--- Work to be completed ---
Answer with a number only, giving how many lines in the data below include "Math".

--- Extracted data ---
————
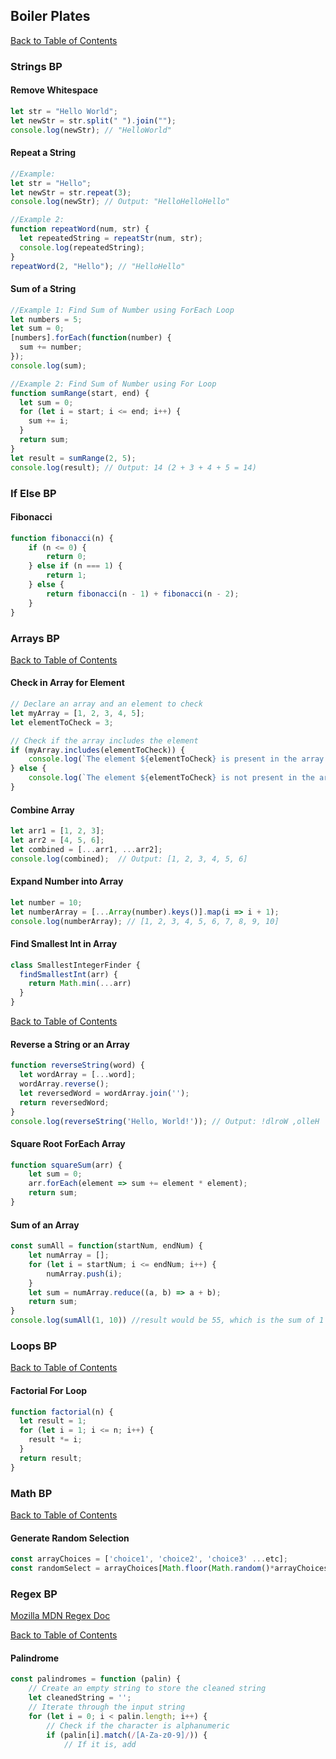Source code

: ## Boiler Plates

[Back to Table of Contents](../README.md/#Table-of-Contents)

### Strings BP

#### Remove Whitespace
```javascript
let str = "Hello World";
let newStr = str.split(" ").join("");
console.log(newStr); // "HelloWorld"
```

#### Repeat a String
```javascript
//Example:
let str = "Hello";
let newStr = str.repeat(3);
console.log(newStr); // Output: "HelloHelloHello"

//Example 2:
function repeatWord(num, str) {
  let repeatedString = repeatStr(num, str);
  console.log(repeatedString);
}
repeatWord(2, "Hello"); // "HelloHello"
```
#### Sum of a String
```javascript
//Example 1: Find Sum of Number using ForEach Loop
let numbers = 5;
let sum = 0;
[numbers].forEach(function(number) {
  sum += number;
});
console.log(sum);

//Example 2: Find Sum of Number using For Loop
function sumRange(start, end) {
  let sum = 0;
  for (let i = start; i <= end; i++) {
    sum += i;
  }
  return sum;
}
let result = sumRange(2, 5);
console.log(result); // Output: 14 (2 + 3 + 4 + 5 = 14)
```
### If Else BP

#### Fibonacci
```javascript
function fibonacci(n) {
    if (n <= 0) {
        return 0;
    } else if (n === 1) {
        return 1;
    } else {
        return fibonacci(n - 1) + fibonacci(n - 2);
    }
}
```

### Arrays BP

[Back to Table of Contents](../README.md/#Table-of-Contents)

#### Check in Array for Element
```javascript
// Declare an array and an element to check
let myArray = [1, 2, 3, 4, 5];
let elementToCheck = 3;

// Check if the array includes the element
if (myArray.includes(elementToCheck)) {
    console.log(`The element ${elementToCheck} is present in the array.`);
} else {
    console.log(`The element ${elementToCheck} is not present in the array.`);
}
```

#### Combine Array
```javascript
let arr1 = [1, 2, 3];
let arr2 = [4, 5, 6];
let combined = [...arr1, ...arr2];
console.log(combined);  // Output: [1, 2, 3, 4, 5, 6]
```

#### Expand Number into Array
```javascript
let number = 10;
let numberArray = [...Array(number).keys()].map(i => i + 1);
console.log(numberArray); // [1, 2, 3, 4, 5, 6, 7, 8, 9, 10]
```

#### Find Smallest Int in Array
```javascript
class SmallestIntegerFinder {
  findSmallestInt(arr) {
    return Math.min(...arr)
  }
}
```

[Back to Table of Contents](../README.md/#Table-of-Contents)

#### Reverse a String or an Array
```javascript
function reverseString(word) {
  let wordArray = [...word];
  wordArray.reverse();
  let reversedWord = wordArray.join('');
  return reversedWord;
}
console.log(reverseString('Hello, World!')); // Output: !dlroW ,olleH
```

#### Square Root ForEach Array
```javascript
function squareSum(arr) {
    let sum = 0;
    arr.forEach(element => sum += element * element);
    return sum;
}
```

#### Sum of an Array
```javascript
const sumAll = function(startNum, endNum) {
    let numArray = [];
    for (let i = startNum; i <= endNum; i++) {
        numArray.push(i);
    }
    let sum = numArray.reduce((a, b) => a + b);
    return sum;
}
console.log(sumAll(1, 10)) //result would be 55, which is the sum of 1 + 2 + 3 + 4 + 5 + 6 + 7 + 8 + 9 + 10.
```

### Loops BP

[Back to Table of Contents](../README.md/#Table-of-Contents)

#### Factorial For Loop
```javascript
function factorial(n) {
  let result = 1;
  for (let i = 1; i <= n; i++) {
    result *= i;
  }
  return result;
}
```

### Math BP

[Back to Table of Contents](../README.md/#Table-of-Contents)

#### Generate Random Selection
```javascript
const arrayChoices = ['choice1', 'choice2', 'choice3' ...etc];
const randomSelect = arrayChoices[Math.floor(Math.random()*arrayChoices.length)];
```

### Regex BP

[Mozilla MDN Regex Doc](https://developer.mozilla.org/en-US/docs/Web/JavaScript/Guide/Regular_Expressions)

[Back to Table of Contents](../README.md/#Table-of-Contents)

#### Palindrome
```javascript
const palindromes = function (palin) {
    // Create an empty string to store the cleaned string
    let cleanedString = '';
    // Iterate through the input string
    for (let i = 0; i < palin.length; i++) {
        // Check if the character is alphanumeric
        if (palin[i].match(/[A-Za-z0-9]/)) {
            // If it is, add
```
————
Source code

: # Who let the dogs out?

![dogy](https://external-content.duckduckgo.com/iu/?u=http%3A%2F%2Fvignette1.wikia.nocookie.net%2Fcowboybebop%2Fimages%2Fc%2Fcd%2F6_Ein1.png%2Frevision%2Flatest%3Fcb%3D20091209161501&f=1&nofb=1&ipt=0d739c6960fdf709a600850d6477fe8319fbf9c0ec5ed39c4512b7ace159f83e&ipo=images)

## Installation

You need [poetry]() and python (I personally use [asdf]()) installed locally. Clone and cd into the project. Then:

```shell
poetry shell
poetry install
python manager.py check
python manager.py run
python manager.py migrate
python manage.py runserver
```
————
--- Exercise answer ---
3